In gewisser Weise ähnelt Sachsen damit Bayern, und hier wie dort haben die alten Dauerregierungsparteien ihr Gefühl dafür verloren, was da auseinanderdriftet. Und Rezepte, beides zu verbinden, haben sie auch beide nicht. Sie haben beim Thema „Flüchtlingspolitik“ beide aufs falsche Pferd gesetzt und eher zur Radikalisierung der Gesellschaft beigetragen, als zum Konsens.
Übrigens bis in die Kommunalparlamente hinein. Auch das merken Wähler. Nur goutieren nicht alle Wähler diesen Krawall, schon gar nicht die schrille Hysterie dahinter, als wären diese enthemmten Politiker nicht in der Lage, das politisch Machbare in aller Ruhe zu tun.
Die Sehnsucht der Wähler nach einer verständlichen, ruhigen und sachgerechten Tagespolitik ist unübersehbar.
Es gibt 2 Kommentare
Nun ja, wenn der Artikel in dem Sinne geschrieben wäre, wie er endete, dann wäre vielleicht ein realistisches Bild heraus gekommen.

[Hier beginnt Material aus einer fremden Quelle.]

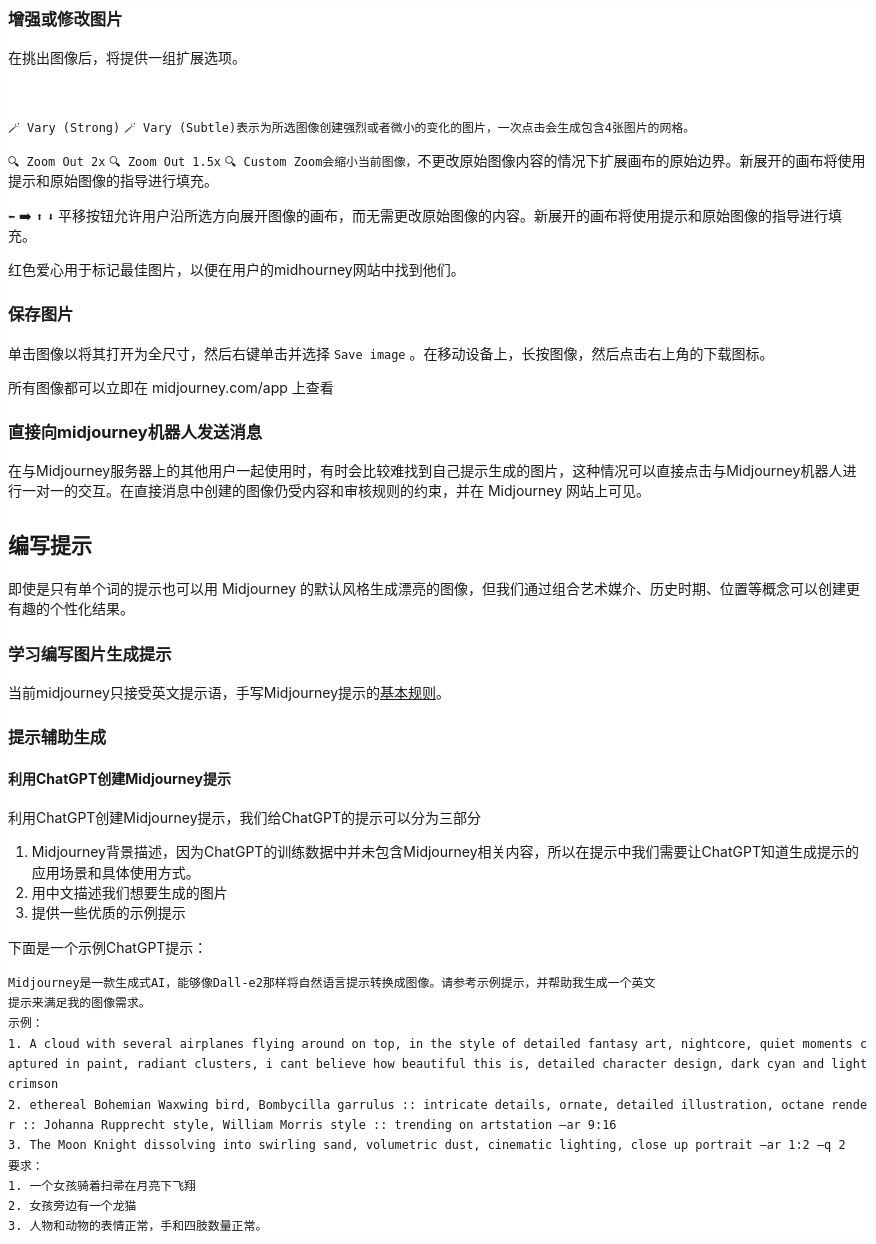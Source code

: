 ### 增强或修改图片

在挑出图像后，将提供一组扩展选项。

<figure><img src="https://cdn.document360.io/3040c2b6-fead-4744-a3a9-d56d621c6c7e/Images/Documentation/MJ_UpscaledUI.png" alt=""><figcaption></figcaption></figure>

`🪄 Vary (Strong)` `🪄 Vary (Subtle)表示为所选图像创建强烈或者微小的变化的图片，一次点击会生成包含4张图片的网格。`

`🔍 Zoom Out 2x` `🔍 Zoom Out 1.5x` `🔍 Custom Zoom会缩小当前图像，`不更改原始图像内容的情况下扩展画布的原始边界。新展开的画布将使用提示和原始图像的指导进行填充。

`⬅️` ➡️ `⬆️` `⬇️` 平移按钮允许用户沿所选方向展开图像的画布，而无需更改原始图像的内容。新展开的画布将使用提示和原始图像的指导进行填充。

红色爱心用于标记最佳图片，以便在用户的midhourney网站中找到他们。

### 保存图片

单击图像以将其打开为全尺寸，然后右键单击并选择 `Save image` 。在移动设备上，长按图像，然后点击右上角的下载图标。

所有图像都可以立即在 midjourney.com/app 上查看

### 直接向midjourney机器人发送消息

在与Midjourney服务器上的其他用户一起使用时，有时会比较难找到自己提示生成的图片，这种情况可以直接点击与Midjourney机器人进行一对一的交互。在直接消息中创建的图像仍受内容和审核规则的约束，并在 Midjourney 网站上可见。

## 编写提示

即使是只有单个词的提示也可以用 Midjourney 的默认风格生成漂亮的图像，但我们通过组合艺术媒介、历史时期、位置等概念可以创建更有趣的个性化结果。

### 学习编写图片生成提示

当前midjourney只接受英文提示语，手写Midjourney提示的[基本规则](https://docs.midjourney.com/docs/explore-prompting)。

### 提示辅助生成

#### 利用ChatGPT创建Midjourney提示

利用ChatGPT创建Midjourney提示，我们给ChatGPT的提示可以分为三部分

1. Midjourney背景描述，因为ChatGPT的训练数据中并未包含Midjourney相关内容，所以在提示中我们需要让ChatGPT知道生成提示的应用场景和具体使用方式。
2. 用中文描述我们想要生成的图片
3. 提供一些优质的示例提示

下面是一个示例ChatGPT提示：

```
Midjourney是一款生成式AI，能够像Dall-e2那样将自然语言提示转换成图像。请参考示例提示，并帮助我生成一个英文
提示来满足我的图像需求。
示例：
1. A cloud with several airplanes flying around on top, in the style of detailed fantasy art, nightcore, quiet moments captured in paint, radiant clusters, i cant believe how beautiful this is, detailed character design, dark cyan and light crimson
2. ethereal Bohemian Waxwing bird, Bombycilla garrulus :: intricate details, ornate, detailed illustration, octane render :: Johanna Rupprecht style, William Morris style :: trending on artstation –ar 9:16
3. The Moon Knight dissolving into swirling sand, volumetric dust, cinematic lighting, close up portrait –ar 1:2 —q 2
要求：
1. 一个女孩骑着扫帚在月亮下飞翔
2. 女孩旁边有一个龙猫
3. 人物和动物的表情正常，手和四肢数量正常。
```
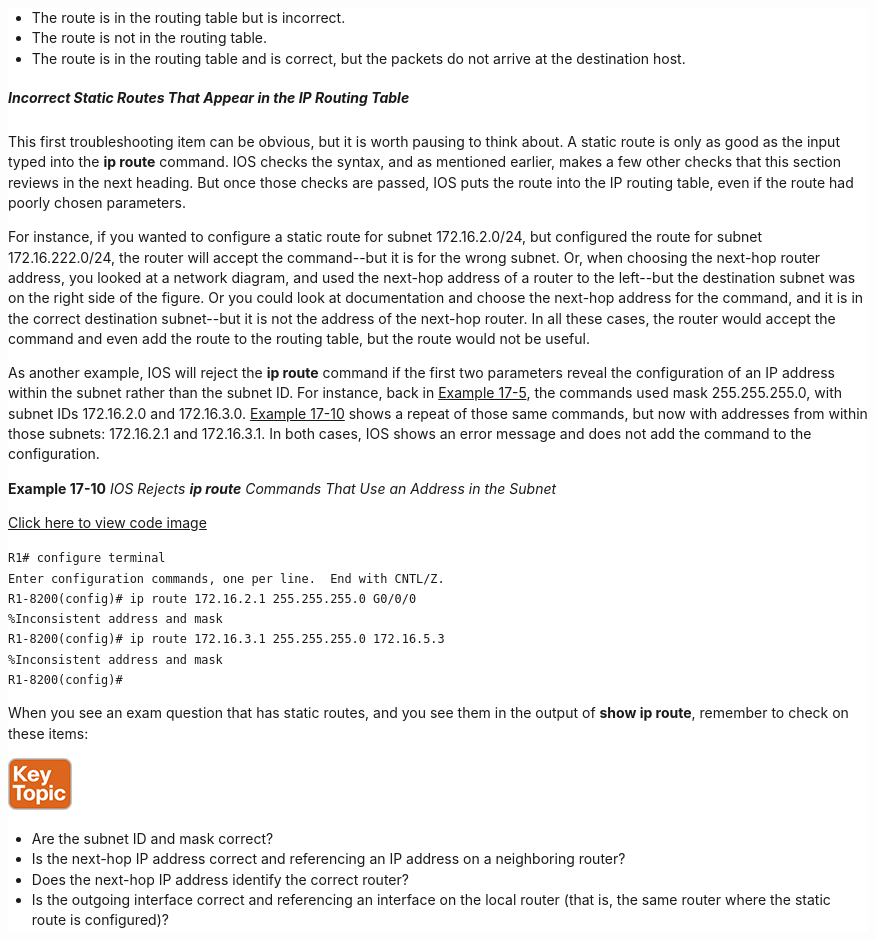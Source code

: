 * The route is in the routing table but is incorrect.
* The route is not in the routing table.
* The route is in the routing table and is correct, but the packets do not arrive at the destination host.

##### Incorrect Static Routes That Appear in the IP Routing Table

This first troubleshooting item can be obvious, but it is worth pausing to think about. A static route is only as good as the input typed into the **ip route** command. IOS checks the syntax, and as mentioned earlier, makes a few other checks that this section reviews in the next heading. But once those checks are passed, IOS puts the route into the IP routing table, even if the route had poorly chosen parameters.

For instance, if you wanted to configure a static route for subnet 172.16.2.0/24, but configured the route for subnet 172.16.222.0/24, the router will accept the command--but it is for the wrong subnet. Or, when choosing the next-hop router address, you looked at a network diagram, and used the next-hop address of a router to the left--but the destination subnet was on the right side of the figure. Or you could look at documentation and choose the next-hop address for the command, and it is in the correct destination subnet--but it is not the address of the next-hop router. In all these cases, the router would accept the command and even add the route to the routing table, but the route would not be useful.

As another example, IOS will reject the **ip route** command if the first two parameters reveal the configuration of an IP address within the subnet rather than the subnet ID. For instance, back in [Example 17-5](vol1_ch17.md#exa17_5), the commands used mask 255.255.255.0, with subnet IDs 172.16.2.0 and 172.16.3.0. [Example 17-10](vol1_ch17.md#exa17_10) shows a repeat of those same commands, but now with addresses from within those subnets: 172.16.2.1 and 172.16.3.1. In both cases, IOS shows an error message and does not add the command to the configuration.

**Example 17-10** *IOS Rejects **ip route** Commands That Use an Address in the Subnet*

[Click here to view code image](vol1_ch17_images.md#f0449-01)

```
R1# configure terminal
Enter configuration commands, one per line.  End with CNTL/Z.
R1-8200(config)# ip route 172.16.2.1 255.255.255.0 G0/0/0
%Inconsistent address and mask
R1-8200(config)# ip route 172.16.3.1 255.255.255.0 172.16.5.3
%Inconsistent address and mask
R1-8200(config)#
```

When you see an exam question that has static routes, and you see them in the output of **show ip route**, remember to check on these items:

![Key Topic button icon.](images/vol1_key_topic.jpg)

* Are the subnet ID and mask correct?
* Is the next-hop IP address correct and referencing an IP address on a neighboring router?
* Does the next-hop IP address identify the correct router?
* Is the outgoing interface correct and referencing an interface on the local router (that is, the same router where the static route is configured)?
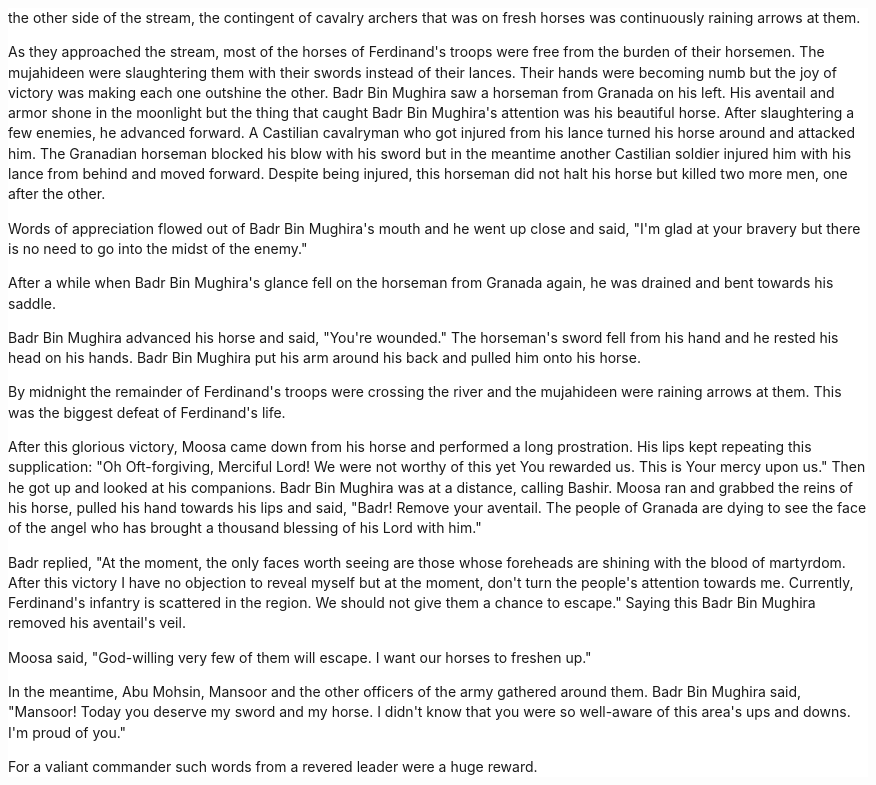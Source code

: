 the other side of the stream, the contingent of cavalry archers that was on
fresh horses was continuously raining arrows at them.

As they approached the stream, most of the horses of Ferdinand's troops were
free from the burden of their horsemen. The mujahideen were slaughtering them
with their swords instead of their lances. Their hands were becoming numb but
the joy of victory was making each one outshine the other. Badr Bin Mughira
saw a horseman from Granada on his left. His aventail and armor shone in the
moonlight but the thing that caught Badr Bin Mughira's attention was his
beautiful horse. After slaughtering a few enemies, he advanced forward. A
Castilian cavalryman who got injured from his lance turned his horse around
and attacked him. The Granadian horseman blocked his blow with his sword but
in the meantime another Castilian soldier injured him with his lance from
behind and moved forward. Despite being injured, this horseman did not halt
his horse but killed two more men, one after the other.

Words of appreciation flowed out of Badr Bin Mughira's mouth and he went up
close and said, "I'm glad at your bravery but there is no need to go into the
midst of the enemy."

After a while when Badr Bin Mughira's glance fell on the horseman from Granada
again, he was drained and bent towards his saddle.

Badr Bin Mughira advanced his horse and said, "You're wounded." The horseman's
sword fell from his hand and he rested his head on his hands. Badr Bin Mughira
put his arm around his back and pulled him onto his horse.

By midnight the remainder of Ferdinand's troops were crossing the river and
the mujahideen were raining arrows at them. This was the biggest defeat of
Ferdinand's life.

After this glorious victory, Moosa came down from his horse and performed a
long prostration. His lips kept repeating this supplication: "Oh
Oft-forgiving, Merciful Lord! We were not worthy of this yet You rewarded us.
This is Your mercy upon us." Then he got up and looked at his companions. Badr
Bin Mughira was at a distance, calling Bashir. Moosa ran and grabbed the reins
of his horse, pulled his hand towards his lips and said, "Badr! Remove your
aventail. The people of Granada are dying to see the face of the angel who has
brought a thousand blessing of his Lord with him."

Badr replied, "At the moment, the only faces worth seeing are those whose
foreheads are shining with the blood of martyrdom. After this victory I have
no objection to reveal myself but at the moment, don't turn the people's
attention towards me. Currently, Ferdinand's infantry is scattered in the
region. We should not give them a chance to escape." Saying this Badr Bin
Mughira removed his aventail's veil.

Moosa said, "God-willing very few of them will escape. I want our horses to
freshen up."

In the meantime, Abu Mohsin, Mansoor and the other officers of the army
gathered around them. Badr Bin Mughira said, "Mansoor! Today you deserve my
sword and my horse. I didn't know that you were so well-aware of this area's
ups and downs. I'm proud of you."

For a valiant commander such words from a revered leader were a huge reward.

Die Grünen haben, wenn überhaupt, halb so viel Stimmen wie die AfD. Deren Wachstum ist deutlich …. größer.
Bei den Grünen ist es ansonsten wie bei jeder anderen Partei – man komme um Gottes Willen nicht mit einem konkreten Problem. Dann wird geschwiegen, auf Zuständigkeiten verwiesen oder es kommt Politikersprech.
Meine Vermutung: Kann es nicht auch sein, dass Menschen die ein “besseres Leben” wollen und nichts mit “links” und “rechts” zu tun haben wollen oder dort nichts erwarten, ihre Stimme dann auf die einzige Möglichkeit, die Grünen geben?